La primera necesidad, por lo tanto, es precisamente esta: que el
padre esté presente en la familia. Que sea cercano a la esposa,
para compartir todo, alegrías y dolores, cansancios y
esperanzas. Y que sea cercano a los hijos en su crecimiento:
cuando juegan y cuando tienen ocupaciones, cuando son
despreocupados y cuando están angustiados, cuando se
expresan y cuando son taciturnos, cuando se lanzan y cuando
tienen miedo, cuando dan un paso equivocado y cuando
vuelven a encontrar el camino; padre presente, siempre.
Decir
presente no es lo mismo que decir controlador. Porque los
padres demasiado controladores anulan a los hijos, no los
dejan crecer. El Evangelio nos habla de la ejemplaridad del Padre que está
en el cielo —el único, dice Jesús, que puede ser llamado
verdaderamente «Padre bueno» (cf. Mc 10, 18). Todos
conocen esa extraordinaria parábola llamada del «hijo
pródigo», o mejor del «padre misericordioso», que está en el
Evangelio de san Lucas en el capítulo 15 (cf. 15, 11-32).
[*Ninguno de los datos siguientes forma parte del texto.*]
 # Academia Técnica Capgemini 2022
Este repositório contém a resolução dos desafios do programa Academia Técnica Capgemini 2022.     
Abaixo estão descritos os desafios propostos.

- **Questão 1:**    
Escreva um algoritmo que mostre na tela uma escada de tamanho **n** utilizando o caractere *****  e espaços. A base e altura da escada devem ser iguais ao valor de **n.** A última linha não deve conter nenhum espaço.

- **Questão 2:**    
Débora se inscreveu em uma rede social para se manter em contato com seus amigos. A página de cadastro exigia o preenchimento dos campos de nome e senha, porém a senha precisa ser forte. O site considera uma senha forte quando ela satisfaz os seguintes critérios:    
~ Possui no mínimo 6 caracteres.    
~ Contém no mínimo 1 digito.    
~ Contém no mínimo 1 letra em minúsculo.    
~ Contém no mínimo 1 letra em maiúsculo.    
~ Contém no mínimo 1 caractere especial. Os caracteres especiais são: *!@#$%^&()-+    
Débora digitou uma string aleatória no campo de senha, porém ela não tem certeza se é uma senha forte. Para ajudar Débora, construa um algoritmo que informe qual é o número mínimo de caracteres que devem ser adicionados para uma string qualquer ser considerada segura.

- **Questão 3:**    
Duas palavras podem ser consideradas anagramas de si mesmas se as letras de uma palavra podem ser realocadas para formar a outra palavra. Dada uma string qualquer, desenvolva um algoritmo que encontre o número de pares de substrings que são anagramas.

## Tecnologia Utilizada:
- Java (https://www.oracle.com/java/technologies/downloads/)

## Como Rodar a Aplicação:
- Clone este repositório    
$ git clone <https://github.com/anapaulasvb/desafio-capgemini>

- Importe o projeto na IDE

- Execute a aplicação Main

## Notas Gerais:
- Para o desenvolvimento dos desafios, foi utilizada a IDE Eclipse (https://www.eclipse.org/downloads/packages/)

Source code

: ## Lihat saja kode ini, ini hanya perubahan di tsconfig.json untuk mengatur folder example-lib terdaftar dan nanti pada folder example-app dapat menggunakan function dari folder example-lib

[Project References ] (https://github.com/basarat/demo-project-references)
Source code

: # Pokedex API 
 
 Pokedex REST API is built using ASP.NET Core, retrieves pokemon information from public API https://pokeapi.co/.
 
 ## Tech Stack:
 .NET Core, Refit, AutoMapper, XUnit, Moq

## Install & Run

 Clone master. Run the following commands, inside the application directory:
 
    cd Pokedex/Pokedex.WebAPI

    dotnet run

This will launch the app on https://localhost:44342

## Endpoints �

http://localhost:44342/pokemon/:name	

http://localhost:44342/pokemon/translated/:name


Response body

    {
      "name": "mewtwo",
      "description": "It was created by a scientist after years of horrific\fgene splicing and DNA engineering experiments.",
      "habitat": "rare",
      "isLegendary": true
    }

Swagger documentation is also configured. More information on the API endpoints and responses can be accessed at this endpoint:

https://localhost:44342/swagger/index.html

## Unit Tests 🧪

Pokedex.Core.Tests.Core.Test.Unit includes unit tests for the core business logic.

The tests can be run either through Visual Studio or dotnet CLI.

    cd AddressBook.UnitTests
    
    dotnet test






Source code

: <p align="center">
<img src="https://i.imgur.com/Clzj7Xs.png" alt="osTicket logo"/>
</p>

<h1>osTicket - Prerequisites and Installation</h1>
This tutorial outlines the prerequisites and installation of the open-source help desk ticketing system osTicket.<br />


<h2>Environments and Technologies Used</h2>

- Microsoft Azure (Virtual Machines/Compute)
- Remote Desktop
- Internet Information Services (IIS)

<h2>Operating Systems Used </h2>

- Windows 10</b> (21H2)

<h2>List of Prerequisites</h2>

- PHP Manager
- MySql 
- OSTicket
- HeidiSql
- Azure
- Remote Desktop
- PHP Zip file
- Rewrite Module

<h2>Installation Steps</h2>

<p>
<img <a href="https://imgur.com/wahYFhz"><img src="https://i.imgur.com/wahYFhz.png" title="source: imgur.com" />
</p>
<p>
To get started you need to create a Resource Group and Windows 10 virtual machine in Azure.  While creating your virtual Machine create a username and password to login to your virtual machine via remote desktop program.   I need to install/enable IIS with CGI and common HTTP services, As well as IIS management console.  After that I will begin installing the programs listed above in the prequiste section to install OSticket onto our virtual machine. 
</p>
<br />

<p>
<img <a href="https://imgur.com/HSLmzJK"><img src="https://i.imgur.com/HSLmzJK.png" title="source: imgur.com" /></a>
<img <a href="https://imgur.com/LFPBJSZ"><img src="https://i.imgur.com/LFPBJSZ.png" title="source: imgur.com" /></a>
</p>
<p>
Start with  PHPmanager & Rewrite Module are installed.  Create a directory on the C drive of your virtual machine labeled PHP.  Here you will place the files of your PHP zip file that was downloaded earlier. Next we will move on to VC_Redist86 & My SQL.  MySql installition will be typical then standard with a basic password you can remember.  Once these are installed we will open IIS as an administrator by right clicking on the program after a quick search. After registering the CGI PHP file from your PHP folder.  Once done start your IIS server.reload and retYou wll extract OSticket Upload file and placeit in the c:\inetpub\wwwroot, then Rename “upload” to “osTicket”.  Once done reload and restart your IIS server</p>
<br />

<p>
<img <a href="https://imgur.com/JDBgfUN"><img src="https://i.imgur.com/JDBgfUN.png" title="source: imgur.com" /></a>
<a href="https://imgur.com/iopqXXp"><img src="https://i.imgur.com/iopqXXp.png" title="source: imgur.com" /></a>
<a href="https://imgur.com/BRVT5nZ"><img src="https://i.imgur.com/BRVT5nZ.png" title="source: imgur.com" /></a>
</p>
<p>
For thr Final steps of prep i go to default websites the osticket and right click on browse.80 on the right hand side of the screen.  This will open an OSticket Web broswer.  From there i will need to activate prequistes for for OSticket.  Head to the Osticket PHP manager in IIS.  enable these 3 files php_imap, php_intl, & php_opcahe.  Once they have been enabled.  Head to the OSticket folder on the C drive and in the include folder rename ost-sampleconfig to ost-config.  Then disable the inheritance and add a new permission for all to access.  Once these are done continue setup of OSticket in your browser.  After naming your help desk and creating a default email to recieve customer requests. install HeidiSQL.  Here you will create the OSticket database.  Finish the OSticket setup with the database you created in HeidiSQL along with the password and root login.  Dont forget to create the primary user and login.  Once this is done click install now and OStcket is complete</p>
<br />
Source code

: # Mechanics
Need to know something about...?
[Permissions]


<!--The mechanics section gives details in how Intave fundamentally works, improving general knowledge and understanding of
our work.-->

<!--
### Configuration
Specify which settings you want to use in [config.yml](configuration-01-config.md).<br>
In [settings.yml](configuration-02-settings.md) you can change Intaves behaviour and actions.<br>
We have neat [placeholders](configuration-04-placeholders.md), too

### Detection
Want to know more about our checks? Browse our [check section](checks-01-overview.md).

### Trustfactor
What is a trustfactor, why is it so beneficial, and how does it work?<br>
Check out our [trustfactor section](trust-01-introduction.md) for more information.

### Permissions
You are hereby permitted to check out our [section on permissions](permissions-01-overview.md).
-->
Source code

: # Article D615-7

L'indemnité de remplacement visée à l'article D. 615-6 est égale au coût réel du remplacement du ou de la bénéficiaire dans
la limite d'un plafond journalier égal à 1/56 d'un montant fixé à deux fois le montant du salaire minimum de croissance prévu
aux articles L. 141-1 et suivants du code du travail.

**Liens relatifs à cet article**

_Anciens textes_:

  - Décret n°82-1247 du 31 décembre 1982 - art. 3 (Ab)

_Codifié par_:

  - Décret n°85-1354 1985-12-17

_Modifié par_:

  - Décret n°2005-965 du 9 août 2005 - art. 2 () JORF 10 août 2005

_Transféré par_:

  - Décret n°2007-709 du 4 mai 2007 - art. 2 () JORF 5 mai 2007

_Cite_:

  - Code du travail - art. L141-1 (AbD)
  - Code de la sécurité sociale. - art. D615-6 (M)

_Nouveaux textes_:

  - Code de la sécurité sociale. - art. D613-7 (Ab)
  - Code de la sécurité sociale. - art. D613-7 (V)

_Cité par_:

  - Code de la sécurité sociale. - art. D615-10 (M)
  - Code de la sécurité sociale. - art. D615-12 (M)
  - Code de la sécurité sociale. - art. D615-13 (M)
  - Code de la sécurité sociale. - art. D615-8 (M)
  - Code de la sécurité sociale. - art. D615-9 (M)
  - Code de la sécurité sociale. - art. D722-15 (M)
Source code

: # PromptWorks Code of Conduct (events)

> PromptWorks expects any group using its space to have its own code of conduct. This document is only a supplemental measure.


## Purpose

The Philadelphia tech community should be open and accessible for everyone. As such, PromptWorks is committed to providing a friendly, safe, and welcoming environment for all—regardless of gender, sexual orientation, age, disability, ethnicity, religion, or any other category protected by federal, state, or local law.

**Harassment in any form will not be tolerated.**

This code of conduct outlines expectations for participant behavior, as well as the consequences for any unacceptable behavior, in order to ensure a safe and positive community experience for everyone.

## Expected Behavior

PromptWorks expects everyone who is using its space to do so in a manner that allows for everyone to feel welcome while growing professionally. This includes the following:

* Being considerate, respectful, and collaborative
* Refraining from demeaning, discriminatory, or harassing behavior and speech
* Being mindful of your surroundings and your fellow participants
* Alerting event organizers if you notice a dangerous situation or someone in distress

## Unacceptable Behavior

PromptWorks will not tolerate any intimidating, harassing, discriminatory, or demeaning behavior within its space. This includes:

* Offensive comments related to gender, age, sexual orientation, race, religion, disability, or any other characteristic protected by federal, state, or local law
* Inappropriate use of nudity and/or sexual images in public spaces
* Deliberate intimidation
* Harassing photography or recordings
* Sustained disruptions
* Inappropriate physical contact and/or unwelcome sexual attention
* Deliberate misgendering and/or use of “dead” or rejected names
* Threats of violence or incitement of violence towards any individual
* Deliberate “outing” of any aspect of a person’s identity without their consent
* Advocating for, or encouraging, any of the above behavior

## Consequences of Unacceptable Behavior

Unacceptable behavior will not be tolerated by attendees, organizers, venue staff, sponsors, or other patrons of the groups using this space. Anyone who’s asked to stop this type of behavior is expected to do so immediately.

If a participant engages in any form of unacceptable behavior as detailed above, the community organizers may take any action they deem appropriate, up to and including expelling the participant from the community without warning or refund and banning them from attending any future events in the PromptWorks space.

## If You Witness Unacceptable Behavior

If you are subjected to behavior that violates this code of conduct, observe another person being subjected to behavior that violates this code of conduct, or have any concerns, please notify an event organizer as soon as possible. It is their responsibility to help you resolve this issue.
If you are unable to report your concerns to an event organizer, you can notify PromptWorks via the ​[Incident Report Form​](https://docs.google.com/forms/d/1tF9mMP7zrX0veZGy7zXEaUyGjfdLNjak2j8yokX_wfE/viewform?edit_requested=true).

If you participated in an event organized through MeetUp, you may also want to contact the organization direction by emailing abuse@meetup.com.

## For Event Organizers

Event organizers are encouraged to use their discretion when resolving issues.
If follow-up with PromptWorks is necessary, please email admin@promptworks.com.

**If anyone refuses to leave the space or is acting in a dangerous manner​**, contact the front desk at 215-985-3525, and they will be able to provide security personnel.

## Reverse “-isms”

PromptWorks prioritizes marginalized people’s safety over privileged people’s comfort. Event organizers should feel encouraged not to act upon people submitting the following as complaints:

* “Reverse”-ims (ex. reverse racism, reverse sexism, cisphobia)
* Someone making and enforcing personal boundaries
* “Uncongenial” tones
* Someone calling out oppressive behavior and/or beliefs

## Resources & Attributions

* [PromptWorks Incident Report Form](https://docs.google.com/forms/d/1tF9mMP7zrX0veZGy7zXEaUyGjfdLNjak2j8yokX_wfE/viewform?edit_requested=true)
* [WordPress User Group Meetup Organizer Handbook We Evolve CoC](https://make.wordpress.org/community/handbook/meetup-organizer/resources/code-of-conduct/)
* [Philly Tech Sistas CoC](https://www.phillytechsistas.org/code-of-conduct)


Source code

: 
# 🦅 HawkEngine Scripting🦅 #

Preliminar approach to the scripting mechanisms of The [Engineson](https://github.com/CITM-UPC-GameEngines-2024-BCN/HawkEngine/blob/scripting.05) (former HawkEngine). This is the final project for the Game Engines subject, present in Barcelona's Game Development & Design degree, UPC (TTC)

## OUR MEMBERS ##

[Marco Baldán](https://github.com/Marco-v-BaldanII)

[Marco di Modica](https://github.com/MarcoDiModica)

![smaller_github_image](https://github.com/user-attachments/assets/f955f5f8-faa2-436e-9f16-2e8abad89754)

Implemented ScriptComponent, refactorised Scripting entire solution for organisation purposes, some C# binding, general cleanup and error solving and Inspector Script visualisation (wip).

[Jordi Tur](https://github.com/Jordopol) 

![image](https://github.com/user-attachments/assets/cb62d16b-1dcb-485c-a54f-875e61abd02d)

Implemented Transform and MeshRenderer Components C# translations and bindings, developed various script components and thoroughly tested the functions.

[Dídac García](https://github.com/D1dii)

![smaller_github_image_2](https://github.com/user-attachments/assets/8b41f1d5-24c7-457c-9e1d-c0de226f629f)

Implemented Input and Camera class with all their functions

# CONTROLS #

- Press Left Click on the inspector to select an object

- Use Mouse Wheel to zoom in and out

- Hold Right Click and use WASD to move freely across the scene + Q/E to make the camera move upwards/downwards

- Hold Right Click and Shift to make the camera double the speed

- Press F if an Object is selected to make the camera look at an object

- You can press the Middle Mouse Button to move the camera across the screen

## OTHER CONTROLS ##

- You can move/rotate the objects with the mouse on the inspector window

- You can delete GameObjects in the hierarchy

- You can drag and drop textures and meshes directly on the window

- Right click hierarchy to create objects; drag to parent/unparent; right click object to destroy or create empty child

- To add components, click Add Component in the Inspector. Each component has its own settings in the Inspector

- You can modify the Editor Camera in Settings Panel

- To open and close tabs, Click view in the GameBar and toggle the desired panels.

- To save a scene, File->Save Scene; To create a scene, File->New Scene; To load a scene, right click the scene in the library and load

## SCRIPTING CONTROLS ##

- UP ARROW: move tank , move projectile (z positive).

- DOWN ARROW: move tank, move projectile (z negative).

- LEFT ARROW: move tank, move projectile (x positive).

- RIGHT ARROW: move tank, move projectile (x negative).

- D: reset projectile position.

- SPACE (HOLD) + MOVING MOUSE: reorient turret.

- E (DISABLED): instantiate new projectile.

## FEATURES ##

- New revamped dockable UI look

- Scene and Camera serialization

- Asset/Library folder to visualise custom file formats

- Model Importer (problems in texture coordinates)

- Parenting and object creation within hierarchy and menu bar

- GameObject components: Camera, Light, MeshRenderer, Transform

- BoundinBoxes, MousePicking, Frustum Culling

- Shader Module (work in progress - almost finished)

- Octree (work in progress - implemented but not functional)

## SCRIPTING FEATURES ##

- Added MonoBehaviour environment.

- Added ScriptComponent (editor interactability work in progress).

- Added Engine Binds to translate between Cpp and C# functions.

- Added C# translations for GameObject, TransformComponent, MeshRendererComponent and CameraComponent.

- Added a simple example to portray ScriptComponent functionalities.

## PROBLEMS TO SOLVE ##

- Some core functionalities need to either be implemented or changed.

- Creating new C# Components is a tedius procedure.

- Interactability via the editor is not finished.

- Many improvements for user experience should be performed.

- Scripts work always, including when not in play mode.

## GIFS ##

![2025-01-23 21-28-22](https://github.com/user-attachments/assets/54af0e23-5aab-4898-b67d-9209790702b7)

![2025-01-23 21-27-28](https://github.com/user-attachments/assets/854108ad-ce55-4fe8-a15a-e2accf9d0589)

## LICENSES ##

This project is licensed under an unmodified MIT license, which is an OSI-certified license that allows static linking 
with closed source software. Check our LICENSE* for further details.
Cuánta dignidad y cuánta ternura en la espera de ese padre que
está en la puerta de casa esperando que el hijo regrese. Los
padres deben ser pacientes. Muchas veces no hay otra cosa que
hacer más que esperar; rezar y esperar con paciencia, dulzura,
magnanimidad y misericordia.
Un buen padre sabe esperar y sabe perdonar desde el fondo del
corazón. Cierto, sabe también corregir con firmeza: no es un
padre débil, complaciente, sentimental. El padre que
sabe corregir sin humillar es el mismo que sabe proteger sin
guardar nada para sí.
Una vez escuché en una reunión de
matrimonio a un papá que decía: «Algunas veces tengo que
castigar un poco a mis hijos... pero nunca bruscamente para no
humillarlos». ¡Qué hermoso! Tiene sentido de la dignidad.
Debe castigar, lo hace del modo justo, y sigue adelante.
Así, pues, si hay alguien que puede explicar en profundidad la
oración del «Padrenuestro», enseñada por Jesús, es
precisamente quien vive en primera persona la paternidad. Sin
la gracia que viene del Padre que está en los cielos, los padres pierden valentía y abandonan el campo. Pero los hijos
necesitan encontrar un padre que los espera cuando regresan de
sus fracasos.
Harán de todo por no admitirlo, para no hacerlo
ver, pero lo necesitan; y el no encontrarlo abre en ellos heridas
difíciles de cerrar.
La Iglesia, nuestra madre, está comprometida en apoyar con
todas las fuerzas la presencia buena y generosa de los padres
en las familias, porque ellos son para las nuevas generaciones
custodios y mediadores insustituibles de la fe en la bondad, de
la fe en la justicia y en la protección de Dios, como san José.